Les ruches kényanes
Après avoir vécu en Égypte, en Algérie, installé des ruches ici et là, cette féministe engagée et revendiquée devient ensuite manager de réseau de femmes cheffes d’entreprises. Dans ce cadre, il y a six ans, elle part pour une mission en Guinée comme experte en entreprenariat féminin en zone rurale. Dès que l’avion atterrit à Conakry, elle se sent particulièrement bien. "On m’a dit ‘bon arrivée tanti’. J’ai été prise d’une joie, ça me convenait bien ce chaos, j’aimais bien l’humanité palpable."
En les observant, j’ai réalisé à quel point les abeilles étaient de sacrés phénomènes
Là-bas, dans les montagnes, elle découvre "des immenses roches à la Jurassic Park, des arbres comme je n’avais jamais vu ça, des feuilles comme des camions." En discutant avec les femmes, elle échange des savoirs. C’est le coup de cœur. Et puis, vient l’heure du grand retour en Belgique. "Je n’avais pas envie de renter. Je me suis dit ‘je ne saurais plus.’"
Elle quitte le plat pays. Elle trouve une maison libre dans les montagnes de Dalaba. "J’ai dit, ‘on la prend’. J’étais en extase dans le jardin." En septembre 2017, elle ouvre officiellement Icones guesthouse Dalaba. "Comme il n’y avait que nous sur cette route qui rejoignait le Sénégal et le Mali, nos cinq chambres étaient quasi complètes tout le temps. Pour le reste, dans les pistes de développement local, j’avais identifié les fruits, les plantes médicinales, la valorisation de l’artisanat local et l’apiculture évidement."
►►► Retrouvez en cliquant ici tous les articles des Grenades, le média de la RTBF qui dégoupille l’actualité d’un point de vue féministe
Les abeilles, son amour de toujours…. Ni une, ni deux, elle installe ses trois premières ruches dans le jardin, des ruches kényanes qui offrent un espace très proche de l'habitat naturel des abeilles qui sont libres de construire leur ruche comme elles l'entendent.

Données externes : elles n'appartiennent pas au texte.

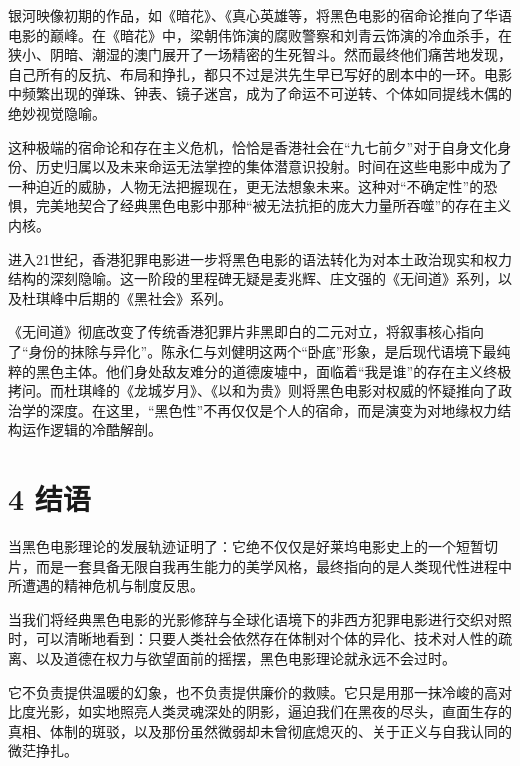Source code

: \documentclass[11pt]{article}
\begin{document}
银河映像初期的作品，如《暗花》、《真心英雄等，将黑色电影的宿命论推向了华语电影的巅峰。在《暗花》中，梁朝伟饰演的腐败警察和刘青云饰演的冷血杀手，在狭小、阴暗、潮湿的澳门展开了一场精密的生死智斗。然而最终他们痛苦地发现，自己所有的反抗、布局和挣扎，都只不过是洪先生早已写好的剧本中的一环。电影中频繁出现的弹珠、钟表、镜子迷宫，成为了命运不可逆转、个体如同提线木偶的绝妙视觉隐喻。

这种极端的宿命论和存在主义危机，恰恰是香港社会在“九七前夕”对于自身文化身份、历史归属以及未来命运无法掌控的集体潜意识投射。时间在这些电影中成为了一种迫近的威胁，人物无法把握现在，更无法想象未来。这种对“不确定性”的恐惧，完美地契合了经典黑色电影中那种“被无法抗拒的庞大力量所吞噬”的存在主义内核。

进入21世纪，香港犯罪电影进一步将黑色电影的语法转化为对本土政治现实和权力结构的深刻隐喻。这一阶段的里程碑无疑是麦兆辉、庄文强的《无间道》系列，以及杜琪峰中后期的《黑社会》系列。

《无间道》彻底改变了传统香港犯罪片非黑即白的二元对立，将叙事核心指向了“身份的抹除与异化”。陈永仁与刘健明这两个“卧底”形象，是后现代语境下最纯粹的黑色主体。他们身处敌友难分的道德废墟中，面临着“我是谁”的存在主义终极拷问。而杜琪峰的《龙城岁月》、《以和为贵》则将黑色电影对权威的怀疑推向了政治学的深度。在这里，“黑色性”不再仅仅是个人的宿命，而是演变为对地缘权力结构运作逻辑的冷酷解剖。

\section{4 结语}

当黑色电影理论的发展轨迹证明了：它绝不仅仅是好莱坞电影史上的一个短暂切片，而是一套具备无限自我再生能力的美学风格，最终指向的是人类现代性进程中所遭遇的精神危机与制度反思。

当我们将经典黑色电影的光影修辞与全球化语境下的非西方犯罪电影进行交织对照时，可以清晰地看到：只要人类社会依然存在体制对个体的异化、技术对人性的疏离、以及道德在权力与欲望面前的摇摆，黑色电影理论就永远不会过时。

它不负责提供温暖的幻象，也不负责提供廉价的救赎。它只是用那一抹冷峻的高对比度光影，如实地照亮人类灵魂深处的阴影，逼迫我们在黑夜的尽头，直面生存的真相、体制的斑驳，以及那份虽然微弱却未曾彻底熄灭的、关于正义与自我认同的微茫挣扎。
\end{document}
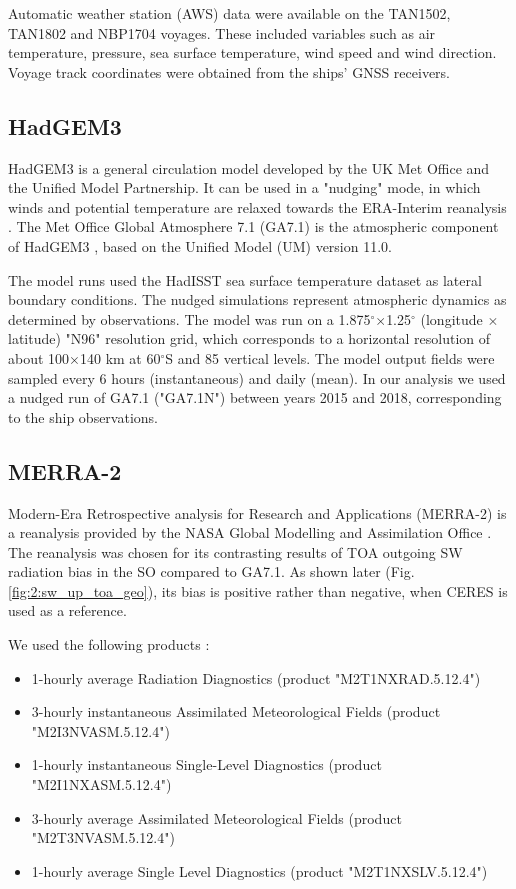 Automatic weather station (AWS) data were available on the TAN1502, TAN1802 and
NBP1704 voyages. These included variables such as air temperature, pressure,
sea surface temperature, wind speed and wind direction. Voyage track
coordinates were obtained from the ships' GNSS receivers.

\subsection{HadGEM3}
\label{sec:2:hadgem3}
HadGEM3 \citep{walters2017} is a general circulation model developed by the UK
Met Office and the Unified Model Partnership.
It can be used in a "nudging" \citep{telford2008} mode, in which winds and
potential temperature are relaxed towards the ERA-Interim reanalysis
\citep{dee2011}. The Met Office Global Atmosphere 7.1 (GA7.1) is the atmospheric
component of HadGEM3 \citep{walters2017}, based on the Unified Model (UM)
version 11.0.

The model runs used the HadISST sea surface temperature dataset
\citep{rayner2003} as lateral boundary conditions. The nudged simulations
represent atmospheric dynamics as determined by observations. The model was run
on a 1.875$^\circ$$\times$1.25$^\circ$ (longitude $\times$ latitude) "N96"
resolution grid, which corresponds to a horizontal resolution of about
100$\times$140 \unit{km} at 60$^\circ$S and 85 vertical levels. The model output
fields were sampled every 6 hours (instantaneous) and daily (mean). In our
analysis we used a nudged run of GA7.1 ("GA7.1N") between years 2015 and 2018,
corresponding to the ship observations.

\subsection{MERRA-2}
\label{sec:2:merra-2}

Modern-Era Retrospective analysis for Research and Applications (MERRA-2) is a
reanalysis provided by the NASA Global Modelling and Assimilation Office
\citep{gelaro2017}. The reanalysis was chosen for its contrasting results of
TOA outgoing SW radiation bias in the SO compared to GA7.1. As shown later
(Fig. \ref{fig:2:sw_up_toa_geo}), its bias is positive rather than negative,
when CERES is used as a reference.

We used the following products \citep{bosilovich2015}:

\begin{itemize}
\item 1-hourly average Radiation Diagnostics (product "M2T1NXRAD.5.12.4")
\item 3-hourly instantaneous Assimilated Meteorological Fields (product
"M2I3NVASM.5.12.4")
\item 1-hourly instantaneous Single-Level Diagnostics (product
"M2I1NXASM.5.12.4")
\item 3-hourly average Assimilated Meteorological Fields (product
"M2T3NVASM.5.12.4")
\item 1-hourly average Single Level Diagnostics (product "M2T1NXSLV.5.12.4")
\end{itemize}

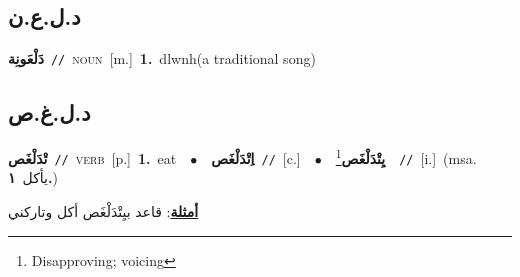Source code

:\documentclass[10pt,a4paper,twoside]{article} %
\begin{document}
\begin{multicols}{2}
\vspace{-3mm}
\subsection*{\color{blue}\foreignlanguage{arabic}{د.ل.ع.ن}\color{blue}{ (ntws)}} 

{\setlength\topsep{0pt}\textbf{\foreignlanguage{arabic}{دَلْعَونِة}}\ {\color{gray}\texttt{//}\color{black}}\ \textsc{noun}\ [m.]\ \textbf{1.}~dlwnh(a traditional song)\ } \vspace{2mm}

\vspace{-3mm}
\subsection*{\color{blue}\foreignlanguage{arabic}{د.ل.غ.ص}\color{blue}{}} 

{\setlength\topsep{0pt}\textbf{\foreignlanguage{arabic}{تْدَلْغَص}}\ {\color{gray}\texttt{//}\color{black}}\ \textsc{verb}\ [p.]\ \textbf{1.}~eat\ \ $\bullet$\ \ \setlength\topsep{0pt}\textbf{\foreignlanguage{arabic}{اِتْدَلْغَص}}\ {\color{gray}\texttt{//}\color{black}}\ [c.]\ \ $\bullet$\ \ \setlength\topsep{0pt}\textbf{\foreignlanguage{arabic}{يِتْدَلْغَص}}\footnote{Disapproving; voicing}\ \ {\color{gray}\texttt{//}\color{black}}\ [i.]\ \color{gray}(msa. \foreignlanguage{arabic}{يأكل}~\foreignlanguage{arabic}{\textbf{١.}})\color{black}\  \begin{flushright}\color{gray}\foreignlanguage{arabic}{\textbf{\underline{\foreignlanguage{arabic}{أمثلة}}}: قاعد بيِتْدَلْغَص أكل وتاركني}\end{flushright}\color{black}} \vspace{2mm}


\end{multicols}
\end{document}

"J’ai rencontré les apiculteurs locaux, hélas, ils utilisaient le feu et détruisaient tout [NDLR, l'apiculture traditionnelle consiste à déloger les abeilles avec du feu, ce qui entraîne souvent des feux de brousse et la déforestation]. J’ai essayé de les convaincre de récolter le miel sans brûler. Depuis que j’étais là, j’essayais aussi de convaincre les gens d’arrêter de pulvériser des produits chimiques. Je me suis dit ‘la solution, ce sont les abeilles, si j’arrive à persuader les femmes maraîchères que les abeilles augmente la pollinisation, donc la rentabilité des cultures, elles ne pulvériseront plus de produits chimiques…’ "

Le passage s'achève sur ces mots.